Wasn't that you we all saw dancing all over EMC's grave a couple of weeks ago?
I see now why you weren't worried about the SEC with all your happy dancin'...although spreading false indications of success might still catch their attention. You might want to go into hiding for a while, just in case ;-)
But seriously, Marc: how's that humble pie taste?
Posted by: the storage anarchist | May 06, 2009 at 04:52 AM
Not humble pie at all and it tastes great. We're growing and EMC is shrinking. Like EMC, we're losing a terrific exec. By the way, with all the obvious business skills you demonstrate, I'd have thought they would have given Donatelli's job to you.
Posted by: marc farley | May 06, 2009 at 06:25 AM
They apparently use a different metric of success out there in California.

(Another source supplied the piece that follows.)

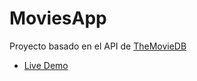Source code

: # MoviesApp

Proyecto basado en el API de [TheMovieDB](https://www.themoviedb.org/)

- [Live Demo](https://fabianleon95.github.io/movies-app/)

Q3 GAAP profit of $507,000 vs. Q4 GAAP loss of $1,200,000 - sounds like you spent about $1,707,000 more money than you generated over the past 90 days - or about 3.5% of revenues.
I seriously doubt this is a sustainable approach to success. At least, it doesn't look like the stock market thinks that growing expenses faster than revenues is such a great strategy these days.
Congrats on the efforts, though.
Posted by: the storage anarchist | May 06, 2009 at 09:48 AM
Its called re-investment, a well-known strategy. You can read about it from many sources.
Posted by: marc farley | May 06, 2009 at 09:56 AM
Re-investment.
Operating Loss.
Deficit Spending.
What's in a word?
PS. I love it when you get all pissy! B^)
Posted by: the storage anarchist | May 06, 2009 at 12:05 PM
What, was there something I said, oh king of the rat holes? If there were a pissing contest between the two of us, I'm sure you would win by unanimous decision.
Posted by: marc farley | May 06, 2009 at 12:25 PM
Marc-
You have to be pissy to win a pissing contest. You'll lose this one.
Storage Anarchist-
EMC shrunk fast enough (see March 31 quarter end results vs. 2008 numbers) to avoid a loss. That's good management, I applaud them for takinng the initiative. But there is a ~bottom~ to that game. How many people can EMC take off the street and still bring in new business?
There are a whole lot of EMC (and NetApp) sales people, I should say ~former~ that took it in the neck in recent months and quarters, to make sure that these large vendors could cut expenses as fast as they were shrinking revenues.